Cell phone giant Vodafone Group Plc topped forecasts by netting 4.1 million new customers in its first quarter - its best growth in five years - which helped send its shares to new year highs on Monday. Including another six million customers from its acquisition of Czech and Romanian mobile groups, British-based Vodafone said its global subscriber base now exceeded 165 million. Analysts had forecast customer growth before acquisitions of 3.1 million.
Despite increasingly mature and competitive mobile phone markets, subscriber growth was 35 percent higher than in the same period last year. Mobile revenues grew by 8.6 percent - the top-end of the company's 6-9 percent full-year forecast.
"Given the customer results, the revenue results, product results, we are very pleased to give you full confidence that our full-year guidance is still in line with our expectations," Chief Executive Arun Sarin told a conference call.

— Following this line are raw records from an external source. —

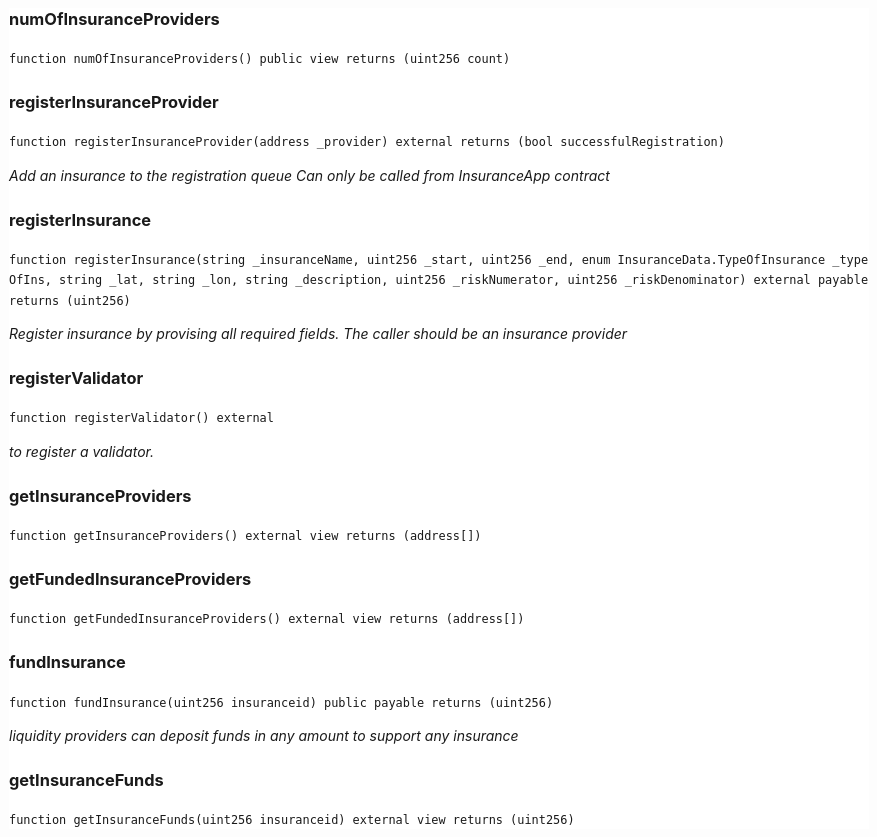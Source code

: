 ### numOfInsuranceProviders

```solidity
function numOfInsuranceProviders() public view returns (uint256 count)
```

### registerInsuranceProvider

```solidity
function registerInsuranceProvider(address _provider) external returns (bool successfulRegistration)
```

_Add an insurance to the registration queue
     Can only be called from InsuranceApp contract_

### registerInsurance

```solidity
function registerInsurance(string _insuranceName, uint256 _start, uint256 _end, enum InsuranceData.TypeOfInsurance _typeOfIns, string _lat, string _lon, string _description, uint256 _riskNumerator, uint256 _riskDenominator) external payable returns (uint256)
```

_Register insurance by provising all required fields. The caller should be an insurance provider_

### registerValidator

```solidity
function registerValidator() external
```

_to register a validator._

### getInsuranceProviders

```solidity
function getInsuranceProviders() external view returns (address[])
```

### getFundedInsuranceProviders

```solidity
function getFundedInsuranceProviders() external view returns (address[])
```

### fundInsurance

```solidity
function fundInsurance(uint256 insuranceid) public payable returns (uint256)
```

_liquidity providers can deposit funds in any amount to support any insurance_

### getInsuranceFunds

```solidity
function getInsuranceFunds(uint256 insuranceid) external view returns (uint256)
```
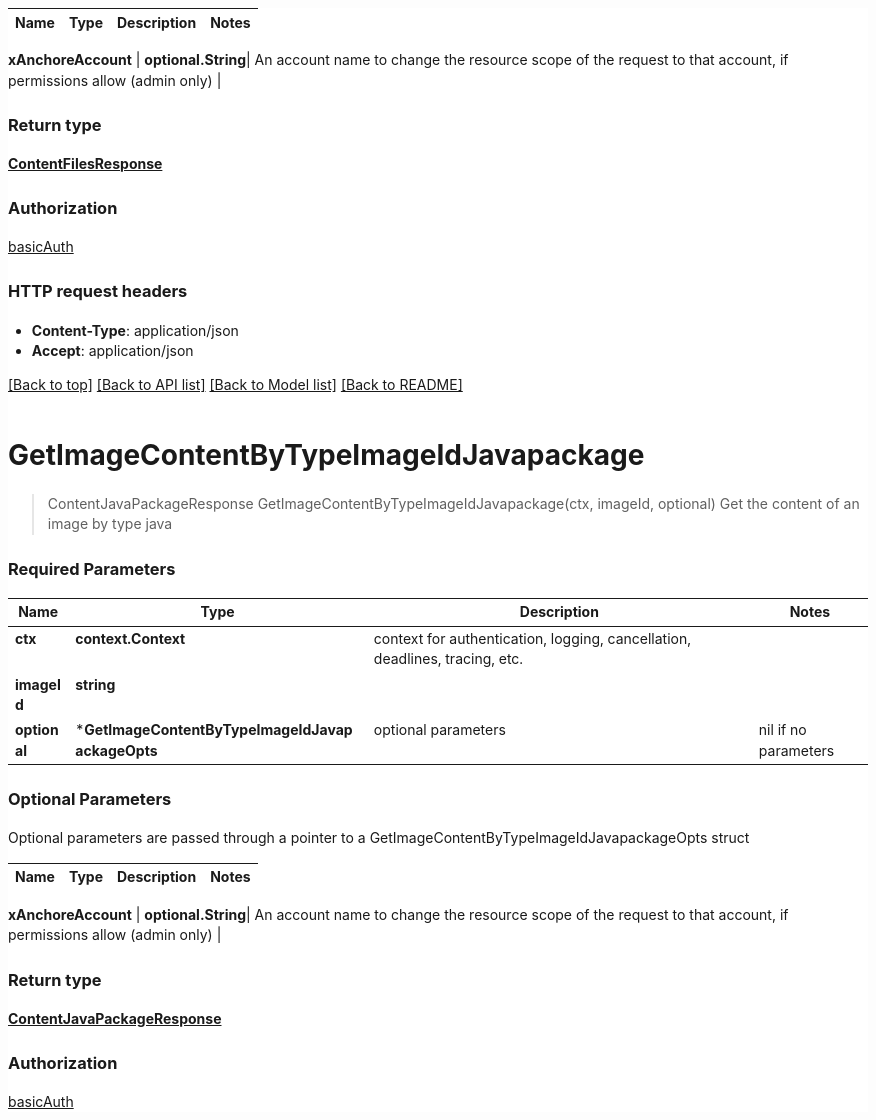 Name | Type | Description  | Notes
------------- | ------------- | ------------- | -------------

 **xAnchoreAccount** | **optional.String**| An account name to change the resource scope of the request to that account, if permissions allow (admin only) | 

### Return type

[**ContentFilesResponse**](ContentFilesResponse.md)

### Authorization

[basicAuth](../README.md#basicAuth)

### HTTP request headers

 - **Content-Type**: application/json
 - **Accept**: application/json

[[Back to top]](#) [[Back to API list]](../README.md#documentation-for-api-endpoints) [[Back to Model list]](../README.md#documentation-for-models) [[Back to README]](../README.md)

# **GetImageContentByTypeImageIdJavapackage**
> ContentJavaPackageResponse GetImageContentByTypeImageIdJavapackage(ctx, imageId, optional)
Get the content of an image by type java

### Required Parameters

Name | Type | Description  | Notes
------------- | ------------- | ------------- | -------------
 **ctx** | **context.Context** | context for authentication, logging, cancellation, deadlines, tracing, etc.
  **imageId** | **string**|  | 
 **optional** | ***GetImageContentByTypeImageIdJavapackageOpts** | optional parameters | nil if no parameters

### Optional Parameters
Optional parameters are passed through a pointer to a GetImageContentByTypeImageIdJavapackageOpts struct

Name | Type | Description  | Notes
------------- | ------------- | ------------- | -------------

 **xAnchoreAccount** | **optional.String**| An account name to change the resource scope of the request to that account, if permissions allow (admin only) | 

### Return type

[**ContentJavaPackageResponse**](ContentJAVAPackageResponse.md)

### Authorization

[basicAuth](../README.md#basicAuth)

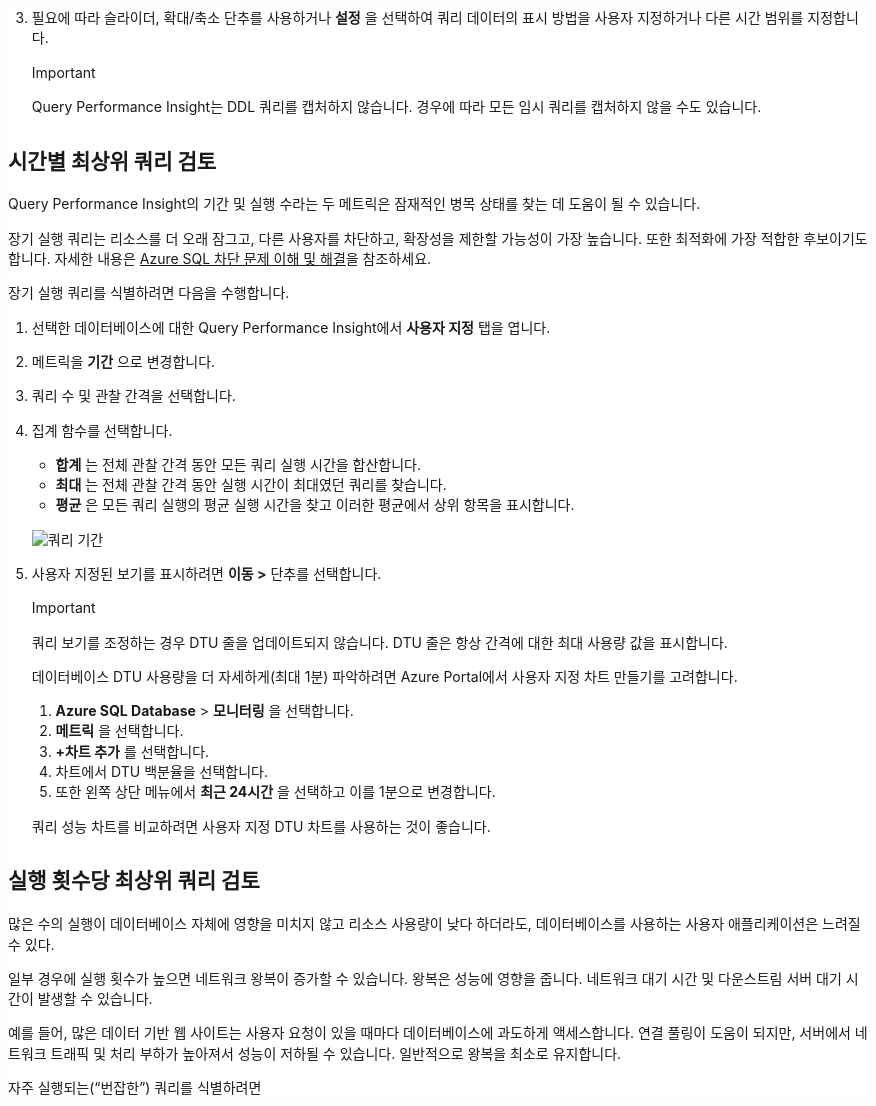 3. 필요에 따라 슬라이더, 확대/축소 단추를 사용하거나 **설정** 을 선택하여 쿼리 데이터의 표시 방법을 사용자 지정하거나 다른 시간 범위를 지정합니다.

   > [!IMPORTANT]
   > Query Performance Insight는 DDL 쿼리를 캡처하지 않습니다. 경우에 따라 모든 임시 쿼리를 캡처하지 않을 수도 있습니다.
   >

## <a name="review-top-queries-per-duration"></a>시간별 최상위 쿼리 검토

Query Performance Insight의 기간 및 실행 수라는 두 메트릭은 잠재적인 병목 상태를 찾는 데 도움이 될 수 있습니다.

장기 실행 쿼리는 리소스를 더 오래 잠그고, 다른 사용자를 차단하고, 확장성을 제한할 가능성이 가장 높습니다. 또한 최적화에 가장 적합한 후보이기도 합니다. 자세한 내용은 [Azure SQL 차단 문제 이해 및 해결](understand-resolve-blocking.md)을 참조하세요.

장기 실행 쿼리를 식별하려면 다음을 수행합니다.

1. 선택한 데이터베이스에 대한 Query Performance Insight에서 **사용자 지정** 탭을 엽니다.
2. 메트릭을 **기간** 으로 변경합니다.
3. 쿼리 수 및 관찰 간격을 선택합니다.
4. 집계 함수를 선택합니다.

   * **합계** 는 전체 관찰 간격 동안 모든 쿼리 실행 시간을 합산합니다.
   * **최대** 는 전체 관찰 간격 동안 실행 시간이 최대였던 쿼리를 찾습니다.
   * **평균** 은 모든 쿼리 실행의 평균 실행 시간을 찾고 이러한 평균에서 상위 항목을 표시합니다.

   ![쿼리 기간](./media/query-performance-insight-use/top-duration.png)

5. 사용자 지정된 보기를 표시하려면 **이동 >** 단추를 선택합니다.

   > [!IMPORTANT]
   > 쿼리 보기를 조정하는 경우 DTU 줄을 업데이트되지 않습니다. DTU 줄은 항상 간격에 대한 최대 사용량 값을 표시합니다.
   >
   > 데이터베이스 DTU 사용량을 더 자세하게(최대 1분) 파악하려면 Azure Portal에서 사용자 지정 차트 만들기를 고려합니다.
   >
   > 1. **Azure SQL Database** > **모니터링** 을 선택합니다.
   > 2. **메트릭** 을 선택합니다.
   > 3. **+차트 추가** 를 선택합니다.
   > 4. 차트에서 DTU 백분율을 선택합니다.
   > 5. 또한 왼쪽 상단 메뉴에서 **최근 24시간** 을 선택하고 이를 1분으로 변경합니다.
   >
   > 쿼리 성능 차트를 비교하려면 사용자 지정 DTU 차트를 사용하는 것이 좋습니다.
   >

## <a name="review-top-queries-per-execution-count"></a>실행 횟수당 최상위 쿼리 검토

많은 수의 실행이 데이터베이스 자체에 영향을 미치지 않고 리소스 사용량이 낮다 하더라도, 데이터베이스를 사용하는 사용자 애플리케이션은 느려질 수 있다.

일부 경우에 실행 횟수가 높으면 네트워크 왕복이 증가할 수 있습니다. 왕복은 성능에 영향을 줍니다. 네트워크 대기 시간 및 다운스트림 서버 대기 시간이 발생할 수 있습니다.

예를 들어, 많은 데이터 기반 웹 사이트는 사용자 요청이 있을 때마다 데이터베이스에 과도하게 액세스합니다. 연결 풀링이 도움이 되지만, 서버에서 네트워크 트래픽 및 처리 부하가 높아져서 성능이 저하될 수 있습니다. 일반적으로 왕복을 최소로 유지합니다.

자주 실행되는(“번잡한”) 쿼리를 식별하려면
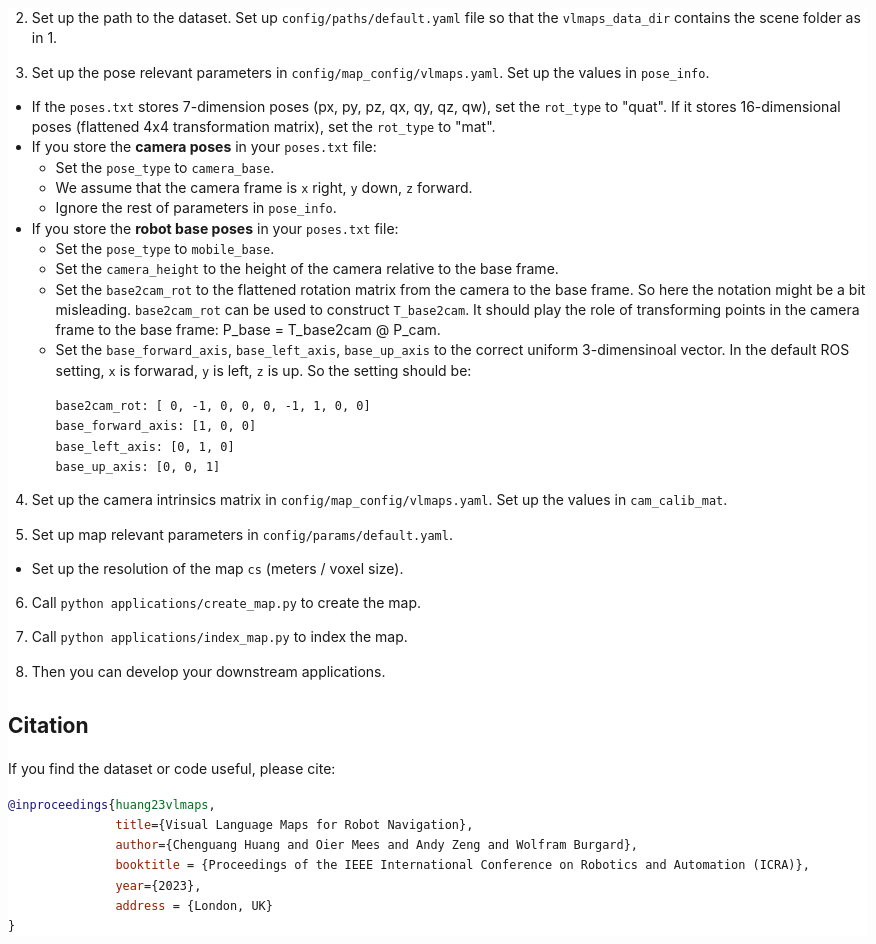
   ```
  ```

2. Set up the path to the dataset. Set up `config/paths/default.yaml` file so that the `vlmaps_data_dir` contains the scene folder as in 1.

3. Set up the pose relevant parameters in `config/map_config/vlmaps.yaml`. Set up the values in `pose_info`.
  * If the `poses.txt` stores 7-dimension poses (px, py, pz, qx, qy, qz, qw), set the `rot_type` to "quat". If it stores 16-dimensional poses (flattened 4x4 transformation matrix), set the `rot_type` to "mat".
  * If you store the **camera poses** in your `poses.txt` file:
    * Set the `pose_type` to `camera_base`.
    * We assume that the camera frame is `x` right, `y` down, `z` forward.
    * Ignore the rest of parameters in `pose_info`.
  * If you store the **robot base poses** in your `poses.txt` file:
    * Set the `pose_type` to `mobile_base`.
    * Set the `camera_height` to the height of the camera relative to the base frame.
    * Set the `base2cam_rot` to the flattened rotation matrix from the camera to the base frame. So here the notation might be a bit misleading. `base2cam_rot` can be used to construct `T_base2cam`. It should play the role of transforming points in the camera frame to the base frame: P_base = T_base2cam @ P_cam.
    * Set the `base_forward_axis`, `base_left_axis`, `base_up_axis` to the correct uniform 3-dimensinoal vector. In the default ROS setting, `x` is forwarad, `y` is left, `z` is up. So the setting should be:
      ```
      base2cam_rot: [ 0, -1, 0, 0, 0, -1, 1, 0, 0]
      base_forward_axis: [1, 0, 0]
      base_left_axis: [0, 1, 0]
      base_up_axis: [0, 0, 1]
      ```
4. Set up the camera intrinsics matrix in `config/map_config/vlmaps.yaml`. Set up the values in `cam_calib_mat`.

5. Set up map relevant parameters in `config/params/default.yaml`.
  * Set up the resolution of the map `cs` (meters / voxel size).

6. Call `python applications/create_map.py` to create the map.

7. Call `python applications/index_map.py` to index the map.

8. Then you can develop your downstream applications.


## Citation

If you find the dataset or code useful, please cite:

```bibtex
@inproceedings{huang23vlmaps,
               title={Visual Language Maps for Robot Navigation},
               author={Chenguang Huang and Oier Mees and Andy Zeng and Wolfram Burgard},
               booktitle = {Proceedings of the IEEE International Conference on Robotics and Automation (ICRA)},
               year={2023},
               address = {London, UK}
} 
```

PRAGMATIC ON JAPAN, KEEN ON POLAND: In Sarin's most pragmatic comments yet on his struggling business in Japan - third-ranked Vodafone K.K. - he noted that Vodafone was "not married" to any of its assets, although he said his priority remained to fix the Japanese unit.
While Japan remained a good market with significant innovation in areas such as mobile television or camera phones, Sarin said that if something changed in the future, he would "obviously be looking at this with an open mind". "We're doing and seeing things in Japan that are very advantageous to our position here in Europe," Sarin told the conference call. But he added, "We're not married to any asset."
Sarin reiterated he remained keen on clinching a majority stake in Poland's third-largest mobile phone company Polkomtel alone, despite a report in Polish daily Puls Biznesu that it had made a joint 8.7 billion zloty ($2.56 billion) bid to raise its 19.6 percent stake with Danish co-shareholder TDC.
Sarin said it was too soon to talk of any progress in talks, but Michal Stepniewski, an adviser to Poland's treasury, told Reuters in Warsaw that Vodafone and TDC had made a bid for a larger stake in Polkomtel, which is owned by state-controlled Polish firms. He declined to comment on the price.
Subscriber growth beat most forecasts in markets such as Germany, where the company added 497,000 customers, the United States, where its minority-owned business Verizon Wireless won 850,000 subscribers, in Spain, where it netted another 368,000 and in Britain, where Vodafone added 165,000. For the year to March 2006, the group has forecast free cashflow of 6.5 billion-7.0 billion pounds.